To the Editor,
Immune-mediated cytopenias (IMCs), including immune thrombocytopenic
purpura (ITP), autoimmune hemolytic anemia, and autoimmune neutropenia,
have been newly highlighted as a significant complication after
allogeneic hematopoietic cell transplantation (HCT), with a cumulative
incidence of 2.1% to 52.6%.1,2 Major risk factors
for post-transplant IMC include younger recipient age at HCT,
non-malignant disease, cord blood transplantation, unrelated donor, and
a reduced-intensity conditioning (RIC) regimen.1,2Post-transplant IMCs are occasionally resistant to conventional
first-line therapy, i.e., corticosteroid and/or intravenous
immunoglobulin (IVIG) therapy in combination with supportive therapy,
such as granulocyte colony-stimulating factor, thrombopoietin receptor
agonist (TPO-RA), and transfusion. Rituximab, an anti-CD20 monoclonal
antibody (mAb), mycophenolate mofetil, bortezomib, and daratumumab, an
anti-CD38 mAb, have been used as second-line or subsequent therapies for
refractory or recurrent cases.1–5
A 17-year-old boy with adrenoleukodystrophy underwent allogeneic bone
marrow transplantation (BMT) from a human leukocyte antigen (HLA) 7/8
allele-matched unrelated donor using a RIC regimen consisting of
fludarabine (125 mg/m2), melphalan (140
mg/m2), rabbit anti-thymocyte globulin (5 mg/kg), and
total body irradiation of 4 Gy. Tacrolimus and short-term methotrexate
were administered as prophylaxis for graft-versus-host disease (GVHD).

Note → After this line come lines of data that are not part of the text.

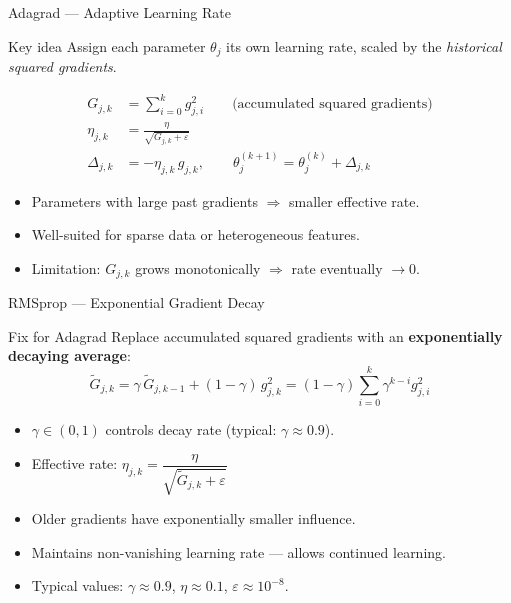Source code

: \begin{frame}{Adagrad — Adaptive Learning Rate}
  \begin{block}{Key idea}
    Assign each parameter $\theta_j$ its own learning rate, scaled by the
    \emph{historical squared gradients}.
  \end{block}
  \vspace{4pt}
  \begin{align*}
    G_{j,k} &= \sum_{i=0}^{k} g_{j,i}^2 \qquad\text{(accumulated squared gradients)}\\[4pt]
    \eta_{j,k} &= \frac{\eta}{\sqrt{G_{j,k}+\varepsilon}}\\[4pt]
    \Delta_{j,k} &= -\eta_{j,k}\, g_{j,k}, \qquad
    \theta_j^{(k+1)} = \theta_j^{(k)} + \Delta_{j,k}
  \end{align*}
  \begin{itemize}
    \item Parameters with large past gradients $\Rightarrow$ smaller effective rate.
    \item Well-suited for sparse data or heterogeneous features.
    \item \textcolor{AlertRed}{Limitation}: $G_{j,k}$ grows monotonically $\Rightarrow$ rate eventually $\to 0$.
  \end{itemize}
\end{frame}

\begin{frame}{RMSprop — Exponential Gradient Decay}
  \begin{block}{Fix for Adagrad}
    Replace accumulated squared gradients with an
    \textbf{exponentially decaying average}:
    \[
      \tilde G_{j,k} = \gamma\,\tilde G_{j,k-1} + (1-\gamma)\,g_{j,k}^2
      = (1-\gamma)\sum_{i=0}^k \gamma^{k-i}g_{j,i}^2
    \]
  \end{block}
  \vspace{4pt}
  \begin{itemize}
    \item $\gamma\in(0,1)$ controls decay rate (typical: $\gamma\approx 0.9$).
    \item Effective rate: $\eta_{j,k} = \dfrac{\eta}{\sqrt{\tilde G_{j,k}+\varepsilon}}$
    \item Older gradients have exponentially smaller influence.
    \item Maintains non-vanishing learning rate — allows continued learning.
    \item Typical values: $\gamma\approx 0.9$, $\eta\approx 0.1$, $\varepsilon\approx 10^{-8}$.
  \end{itemize}
\end{frame}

Myeloid lineage cell engraftment and complete chimerism were achieved on
days 20 and 28, respectively. No significant GVHD was observed.

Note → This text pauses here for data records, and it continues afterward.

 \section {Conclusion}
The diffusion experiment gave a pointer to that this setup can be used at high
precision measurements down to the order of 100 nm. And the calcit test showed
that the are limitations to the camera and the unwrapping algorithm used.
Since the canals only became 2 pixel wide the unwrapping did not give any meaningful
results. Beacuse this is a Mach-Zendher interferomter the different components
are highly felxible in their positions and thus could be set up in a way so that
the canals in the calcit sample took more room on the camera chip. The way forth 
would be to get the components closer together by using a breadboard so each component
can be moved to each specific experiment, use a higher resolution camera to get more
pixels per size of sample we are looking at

On day 118, he was readmitted to our hospital with oral bleeding and
cutaneous purpura, and was diagnosed with ITP. The clinical course after
onset of ITP is shown in the Figure. Soon after re-admission, frequent
red blood cell and platelet transfusions were required to treat massive
gastric mucosal bleeding. Since various treatments, such as IVIG,
prednisolone, methylprednisolone, TPO-RAs (eltrombopag and romiplostim),
and four courses of 375 mg/m2/week rituximab, failed
to improve thrombocytopenia, he received one course of 16 mg/kg
daratumumab on day 191, after the approval for use as an unapproved drug
from the Patient Safety Unit of Kyoto University Hospital. His platelet
counts soon exceeded 100×109/L but suddenly decreased
7 months later while he was receiving romiplostim therapy. Since the
effect of the three courses of daratumumab was transient and serial flow
cytometric analyses demonstrated the reemergence of CD20+ B cells, which
had disappeared after rituximab therapy, just before the recurrence of
ITP, he received four courses of rituximab in combination with
prednisolone (1 mg/kg/day) and romiplostim. His platelet counts
gradually increased and reached more than 100×109/L 1
month after initiation of the second rituximab treatment, while he was
still undergoing therapy with prednisolone and romiplostim.
The pathophysiology of post-HCT IMCs is still poorly understood.
However, it has been speculated that immune dysregulation caused by
conditioning regimens, infections, GVHD, immunosuppressive agents,
reduced and dysfunctional regulatory T cells, and/or HLA mismatched
donor-derived naïve T cells trigger the development of post-HCT IMCs
mainly via auto-antibody production to hematopoietic
cells.1,2,6 High-throughput single-cell bioassay of
antibody-secreting cells of ITP patients has recently demonstrated the
existence and dissemination of autoreactive plasma cells in multiple
hematopoiesis organs, such as spleen, bone marrow, and lymph nodes,
which might reduce the efficacy of B cell depletion by
rituximab.5 In the present case, CD38-targeting
therapy using daratumumab quickly improved the first episode of
rituximab-refractory ITP, suggesting the presence of autoreactive plasma
cells. By contrast, additional rituximab therapy was effective in
counteracting the recurrence of daratumumab-refractory ITP, implying the
presence of remnant autoreactive B cells. Thus, sequential or
combination therapy with rituximab and daratumumab appears to be a
promising therapeutic option for refractory post-transplant IMCs, which
might be caused by multiple antibody-secreting cell populations.